His field is social psychology. Around 1993, he said, ‘‘a friend and I were exchanging stories about the ways life had surprised us, and it had surprised us in similar ways. When bad things happened, we were doing better than we had expected. And the good things that happened, accolades and achievements, were not as good as we expected.’’ He looked for the scientific literature on this phenomenon but found there was none. Thus began years of research on people’s expectations of happiness, and why they’re usually wrong.
‘‘To me it was a lunch, to him it was a research paradigm,’’ said Jonathan Jay Koehler, who teaches behavioral decisionmaking at the University of Texas. ‘‘That’s the difference between Dan Gilbert and the rest of us. He took the idea and ran with it.’’
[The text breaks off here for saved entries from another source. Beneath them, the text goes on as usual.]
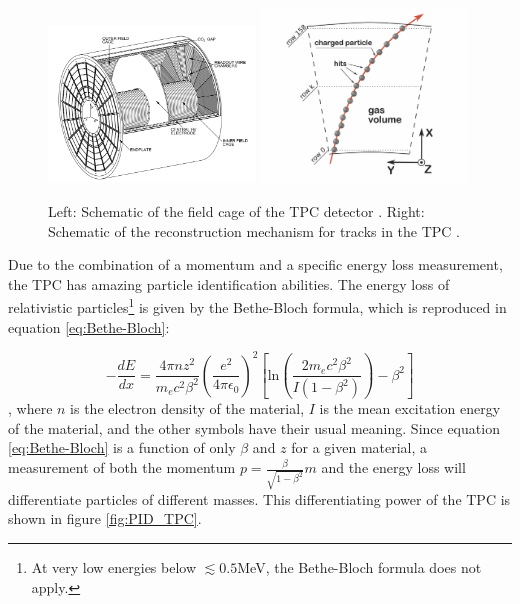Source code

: \begin{figure}
    \centering
    \includegraphics[width=0.49\textwidth]{figures/tpc_cage.png}
    \includegraphics[width=0.49\textwidth]{figures/tpc_process.png}
    \caption{Left: Schematic of the field cage of the TPC detector \cite{}. Right: Schematic of the reconstruction mechanism for tracks in the TPC \cite{ALICE_TPC_trigger}.}
    \label{fig:TPC_schemtic}
\end{figure}

Due to the combination of a momentum and a specific energy loss measurement, the TPC has amazing particle identification abilities. The energy loss of relativistic particles\footnote{At very low energies below $\lesssim 0.5 $MeV, the Bethe-Bloch formula does not apply. } is given by the Bethe-Bloch formula, which is reproduced in equation \ref{eq:Bethe-Bloch}:

\begin{equation}\label{eq:Bethe-Bloch}
    -\frac{dE}{dx} = \frac{4\pi n z^2}{m_e c^2 \beta^2} \left( \frac{e^2}{4\pi \epsilon_0}\right)^2 \left[ \mathrm{ln}\left(\frac{2m_ec^2\beta^2}{I(1-\beta^2)}\right)-\beta^2 \right]
\end{equation}
, where $n$ is the electron density of the material, $I$ is the mean excitation energy of the material, and the other symbols have their usual meaning. Since equation \ref{eq:Bethe-Bloch} is a function of only $\beta$ and $z$ for a given material, a measurement of both the momentum $p=\frac{\beta}{\sqrt{1-\beta^2}}m$ and the energy loss will differentiate particles of different masses. This differentiating power of the TPC is shown in figure \ref{fig:PID_TPC}. 

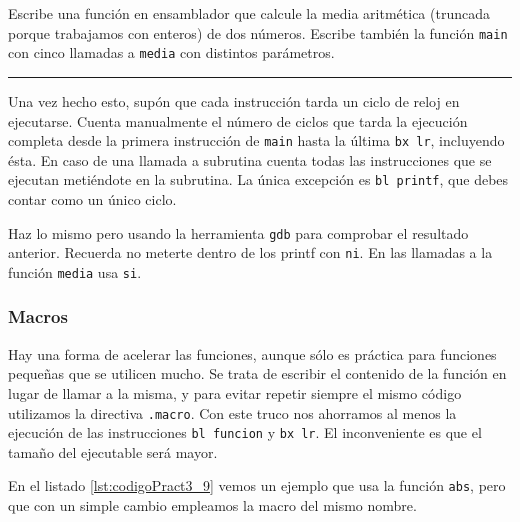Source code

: Escribe una función en ensamblador que calcule la media aritmética (truncada porque
trabajamos con enteros) de dos números. Escribe también la función {\tt main} con 
cinco llamadas a {\tt media} con distintos parámetros.

\begin{center}
\begin{myfbox}
\small
\begin{minipage}{0.92\linewidth}
\begin{center}
\colorbox[gray]{1}{\rule{0cm}{4.5cm}\rule{11cm}{0cm}}
\end{center}
\end{minipage}
\end{myfbox}
\end{center}

Una vez hecho esto, supón que cada instrucción tarda un ciclo de reloj en ejecutarse.
Cuenta manualmente el número de ciclos que tarda la ejecución completa desde la primera
instrucción de {\tt main} hasta la última {\tt bx lr}, incluyendo ésta. En caso de una
llamada a subrutina cuenta todas las instrucciones que se ejecutan metiéndote en la
subrutina. La única excepción es {\tt bl printf}, que debes contar como un único ciclo.

Haz lo mismo pero usando la herramienta {\tt gdb} para comprobar el resultado anterior.
Recuerda no meterte dentro de los printf con {\tt ni}. En las llamadas a la función
{\tt media} usa {\tt si}.

\subsubsection{Macros}

Hay una forma de acelerar las funciones, aunque sólo es práctica para funciones pequeñas
que se utilicen mucho. Se trata de escribir el contenido de la función en lugar de
llamar a la misma, y para evitar repetir siempre el mismo código utilizamos la directiva
{\tt .macro}. Con este truco nos ahorramos al menos la ejecución de las instrucciones
{\tt bl funcion} y {\tt bx lr}. El inconveniente es que el tamaño del ejecutable será
mayor.

En el listado \ref{lst:codigoPract3_9} vemos un ejemplo que usa la función {\tt abs},
pero que con un simple cambio empleamos la macro del mismo nombre.

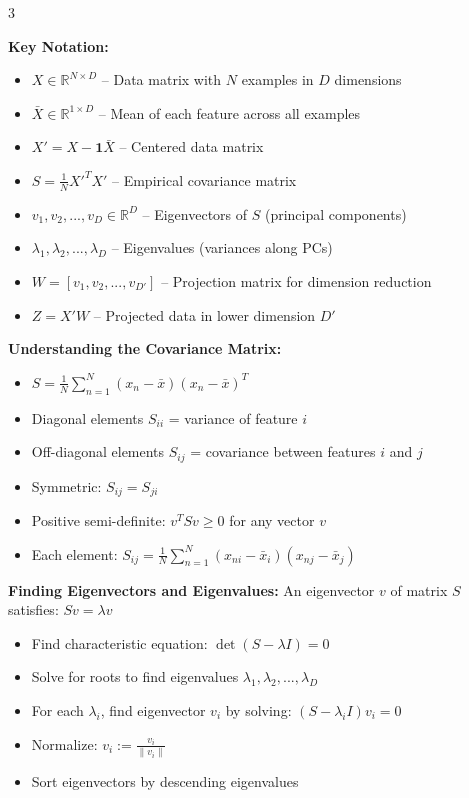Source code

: \documentclass[10pt,landscape]{article}
\begin{document}
\begin{multicols}{3}
\begin{tcolorbox}[breakable, title=Principal Component Analysis (PCA), colback=pca, boxsep=1pt, left=1pt, right=1pt, top=1pt, bottom=1pt]
\textbf{Key Notation:}
\begin{itemize}[leftmargin=*,noitemsep,topsep=0pt]
    \item $X \in \mathbb{R}^{N \times D}$ -- Data matrix with $N$ examples in $D$ dimensions
    \item $\bar{X} \in \mathbb{R}^{1 \times D}$ -- Mean of each feature across all examples
    \item $X' = X - \mathbf{1}\bar{X}$ -- Centered data matrix
    \item $S = \frac{1}{N}X'^T X'$ -- Empirical covariance matrix
    \item $v_1, v_2, ..., v_D \in \mathbb{R}^D$ -- Eigenvectors of $S$ (principal components)
    \item $\lambda_1, \lambda_2, ..., \lambda_D$ -- Eigenvalues (variances along PCs)
    \item $W = [v_1, v_2, ..., v_{D'}]$ -- Projection matrix for dimension reduction
    \item $Z = X'W$ -- Projected data in lower dimension $D'$
\end{itemize}

\textbf{Understanding the Covariance Matrix:}
\begin{itemize}[leftmargin=*,noitemsep,topsep=0pt]
    \item $S = \frac{1}{N}\sum_{n=1}^N (x_n - \bar{x})(x_n - \bar{x})^T$
    \item Diagonal elements $S_{ii}$ = variance of feature $i$
    \item Off-diagonal elements $S_{ij}$ = covariance between features $i$ and $j$
    \item Symmetric: $S_{ij} = S_{ji}$
    \item Positive semi-definite: $v^T S v \geq 0$ for any vector $v$
    \item Each element: $S_{ij} = \frac{1}{N} \sum_{n=1}^N (x_{ni} - \bar{x}_i)(x_{nj} - \bar{x}_j)$
\end{itemize}

\textbf{Finding Eigenvectors and Eigenvalues:}
An eigenvector $v$ of matrix $S$ satisfies: $Sv = \lambda v$
\begin{itemize}[leftmargin=*,noitemsep,topsep=0pt]
    \item Find characteristic equation: $\det(S - \lambda I) = 0$
    \item Solve for roots to find eigenvalues $\lambda_1, \lambda_2, ..., \lambda_D$
    \item For each $\lambda_i$, find eigenvector $v_i$ by solving: $(S - \lambda_i I)v_i = 0$
    \item Normalize: $v_i := \frac{v_i}{\|v_i\|}$
    \item Sort eigenvectors by descending eigenvalues
\end{itemize}


\end{tcolorbox}
\end{multicols}
\end{document}
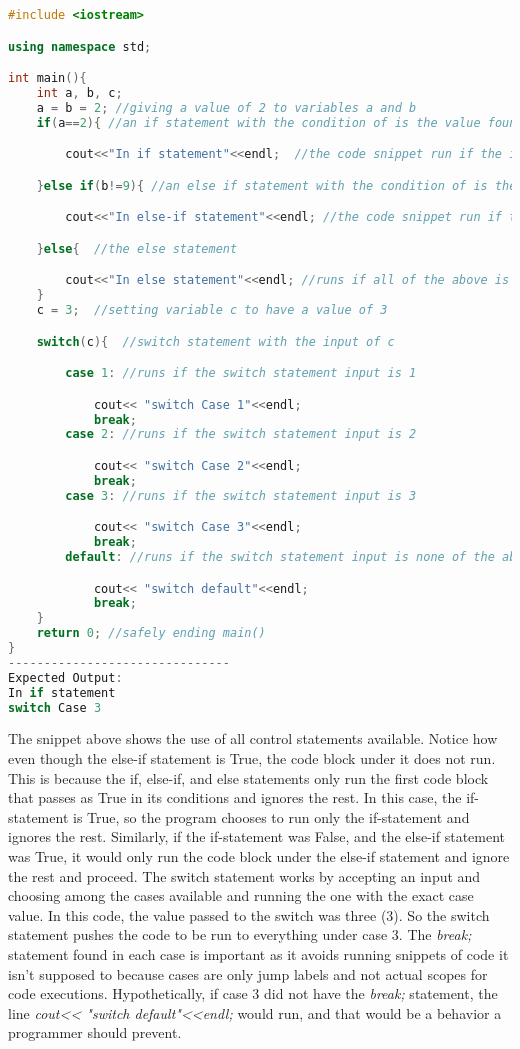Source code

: \documentclass[12pt]{article}
\begin{document}
\begin{lstlisting}[language=C++]
#include <iostream>

using namespace std;

int main(){
    int a, b, c;
    a = b = 2; //giving a value of 2 to variables a and b
    if(a==2){ //an if statement with the condition of is the value found in a equal to 2

        cout<<"In if statement"<<endl;  //the code snippet run if the if statement is true

    }else if(b!=9){ //an else if statement with the condition of is the value found in b not equal to 9

        cout<<"In else-if statement"<<endl; //the code snippet run if the else if statement is true

    }else{  //the else statement

        cout<<"In else statement"<<endl; //runs if all of the above is deteremined to be false
    }
    c = 3;  //setting variable c to have a value of 3

    switch(c){  //switch statement with the input of c

        case 1: //runs if the switch statement input is 1

            cout<< "switch Case 1"<<endl;
            break;
        case 2: //runs if the switch statement input is 2

            cout<< "switch Case 2"<<endl;
            break;
        case 3: //runs if the switch statement input is 3

            cout<< "switch Case 3"<<endl;
            break;
        default: //runs if the switch statement input is none of the above

            cout<< "switch default"<<endl;
            break;
    }
    return 0; //safely ending main()
}
-------------------------------
Expected Output:
In if statement
switch Case 3
\end{lstlisting}
The snippet above shows the use of all control statements available. Notice how even though the else-if statement is True, the code block under it does not run. This is because the if, else-if, and else statements only run the first code block that passes as True in its conditions and ignores the rest. In this case, the if-statement is True, so the program chooses to run only the if-statement and ignores the rest. Similarly, if the if-statement was False, and the else-if statement was True, it would only run the code block under the else-if statement and ignore the rest and proceed. The switch statement works by accepting an input and choosing among the cases available and running the one with the exact case value. In this code, the value passed to the switch was three (3). So the switch statement pushes the code to be run to everything under case 3. The \textit{break;} statement found in each case is important as it avoids running snippets of code it isn't supposed to because cases are only jump labels and not actual scopes for code executions. Hypothetically, if case 3 did not have the \textit{break;} statement, the line \textit{cout<< "switch default"<<endl;} would run, and that would be a behavior a programmer should prevent.
\end{document}

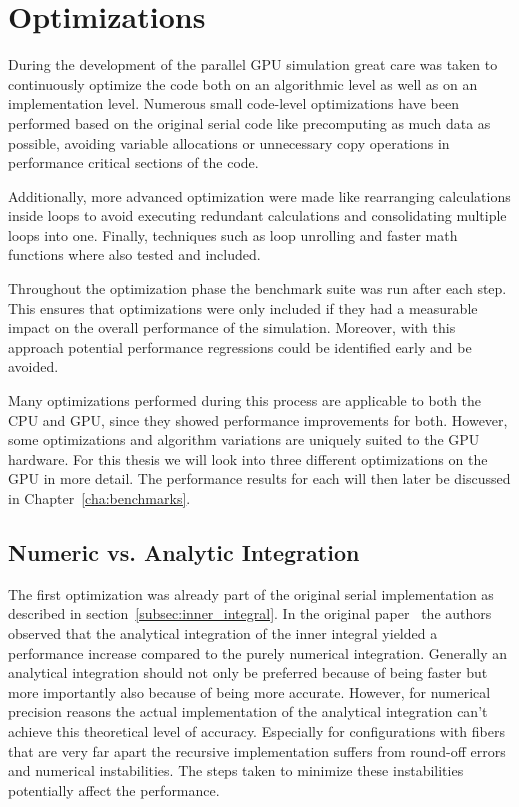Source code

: \section{Optimizations}
\label{sec:parallel_optimizations}

During the development of the parallel GPU simulation great care was taken to continuously optimize the code both on an algorithmic level as well as on an implementation level. Numerous small code-level optimizations have been performed based on the original serial code like precomputing as much data as possible, avoiding variable allocations or unnecessary copy operations in performance critical sections of the code.

Additionally, more advanced optimization were made like rearranging calculations inside loops to avoid executing redundant calculations and consolidating multiple loops into one. Finally, techniques such as loop unrolling and faster math functions where also tested and included.

Throughout the optimization phase the benchmark suite was run after each step. This ensures that optimizations were only included if they had a measurable impact on the overall performance of the simulation. Moreover, with this approach potential performance regressions could be identified early and be avoided.

Many optimizations performed during this process are applicable to both the CPU and GPU, since they showed performance improvements for both. However, some optimizations and algorithm variations are uniquely suited to the GPU hardware. For this thesis we will look into three different optimizations on the GPU in more detail. The performance results for each will then later be discussed in Chapter~\ref{cha:benchmarks}.

\subsection{Numeric vs. Analytic Integration}
\label{subsec:numeric_analytic}
The first optimization was already part of the original serial implementation as described in section~\ref{subsec:inner_integral}. In the original paper~\cite{Tornberg2006} the authors observed that the analytical integration of the inner integral yielded a performance increase compared to the purely numerical integration. Generally an analytical integration should not only be preferred because of being faster but more importantly also because of being more accurate. However, for numerical precision reasons the actual implementation of the analytical integration can't achieve this theoretical level of accuracy. Especially for configurations with fibers that are very far apart the recursive implementation suffers from round-off errors and numerical instabilities. The steps taken to minimize these instabilities potentially affect the performance.

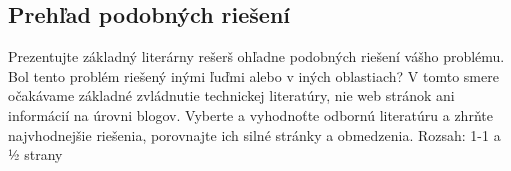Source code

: \subsection{Prehľad podobných riešení}
Prezentujte základný literárny rešerš ohľadne podobných riešení vášho problému. Bol tento problém riešený inými ľuďmi alebo v iných oblastiach? V tomto smere očakávame základné zvládnutie technickej literatúry, nie web stránok ani informácií na úrovni blogov. Vyberte a vyhodnoťte odbornú literatúru a zhrňte najvhodnejšie riešenia, porovnajte ich silné stránky a obmedzenia.  Rozsah: 1-1 a ½ strany
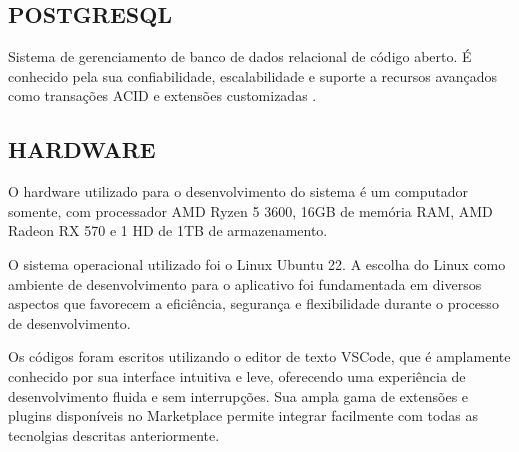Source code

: \subsection{POSTGRESQL}
Sistema de gerenciamento de banco de dados relacional de código aberto. É conhecido pela sua confiabilidade, escalabilidade e suporte a recursos avançados como transações ACID e extensões customizadas \cite{postgresql}.

\subsection{HARDWARE}
O hardware utilizado para o desenvolvimento do sistema é um computador somente, com processador AMD Ryzen 5 3600, 16GB de memória RAM, AMD Radeon RX 570 e 1 HD de 1TB de armazenamento.

O sistema operacional utilizado foi o Linux Ubuntu 22. A escolha do Linux como ambiente de desenvolvimento para o aplicativo foi fundamentada em diversos aspectos que favorecem a eficiência, segurança e flexibilidade durante o processo de desenvolvimento. 

Os códigos foram escritos utilizando o editor de texto VSCode, que é amplamente conhecido por sua interface intuitiva e leve, oferecendo uma experiência de desenvolvimento fluida e sem interrupções. Sua ampla gama de extensões e plugins disponíveis no Marketplace permite integrar facilmente com todas as tecnolgias descritas anteriormente.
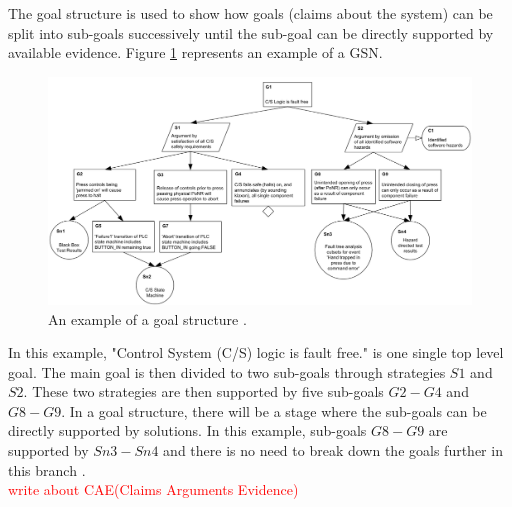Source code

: The goal structure is used to show how goals (claims about the system) can be split into sub-goals successively until the sub-goal can be directly supported by available evidence. Figure \ref{fig:gsn-example} represents an example of a GSN.

\begin{figure}
    \includegraphics[width=0.9\linewidth ]{figures/gsn-example.png}
    \centering
    \caption{An example of a goal structure \cite{gsn2004Kelly}.}
    \label{fig:gsn-example}
\end{figure}

In this example, "Control System (C/S) logic is fault free." is one single top level goal. The main goal is then divided to two sub-goals through strategies $S1$ and $S2$. These two strategies are then supported by five sub-goals $G2-G4$ and $G8-G9$. In a goal structure, there will be a stage where the sub-goals can be directly supported by solutions. In this example, sub-goals $G8-G9$ are supported by $Sn3-Sn4$ and there is no need to break down the goals further in this branch \cite{gsn2004Kelly}.\\
\textcolor{red}{write about CAE(Claims Arguments Evidence)}
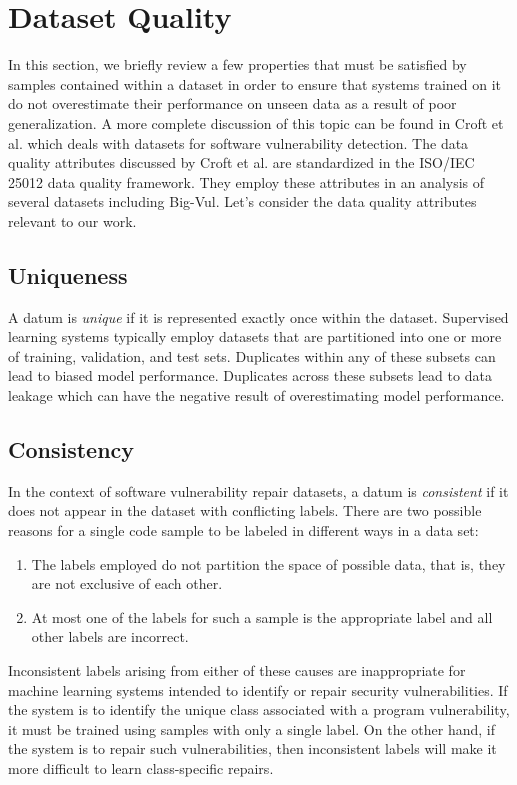\section{Dataset Quality}

In this section, we briefly review a few properties that must be satisfied by samples contained within a dataset in order to ensure that systems trained on it do not overestimate their performance on unseen data as a result of poor generalization.
A more complete discussion of this topic can be found in Croft et al.\cite{croft2023data} which deals with datasets for software vulnerability detection.
The data quality attributes discussed by Croft et al. are standardized in the ISO/IEC 25012 data quality framework\cite{iso/iec25012}.
They employ these attributes in an analysis of several datasets including Big-Vul.
Let's consider the data quality attributes relevant to our work.

\subsection{Uniqueness}
A datum is \emph{unique} if it is represented exactly once within the dataset.
Supervised learning systems typically employ datasets that are partitioned into one or more of training, validation, and test sets.
Duplicates within any of these subsets can lead to biased model performance.
Duplicates across these subsets lead to data leakage which can have the negative result of overestimating model performance.

\subsection{Consistency}
In the context of software vulnerability repair datasets, a datum is \emph{consistent} if it does not appear in the dataset with conflicting labels.
There are two possible reasons for a single code sample to be labeled in different ways in a data set:

\begin{enumerate}
    \item The labels employed do not partition the space of possible data, that is, they are not exclusive of each other.

    \item At most one of the labels for such a sample is the appropriate label and all other labels are incorrect.
\end{enumerate}

Inconsistent labels arising from either of these causes are inappropriate for machine learning systems intended to identify or repair security vulnerabilities.
If the system is to identify the unique class associated with a program vulnerability, it must be trained using samples with only a single label.
On the other hand, if the system is to repair such vulnerabilities, then inconsistent labels will make it more difficult to learn class-specific repairs.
‘‘When I started studying this topic,’’ Gilbert said, ‘‘I was amazed at how robust the data was. Everywhere we looked, we saw the same results. People overestimated the hedonic
consequences of future events — ‘If that future thing happens, it’s going to make me feel great for a long time, but if that bad thing happens, I’ll be devastated.’ Neither prediction turned out to be right. We looked at voting, falling in love, sporting events, medical results — every time, the same phenomenon appears. The other discovery was the almost universal denial of this phenomenon.’’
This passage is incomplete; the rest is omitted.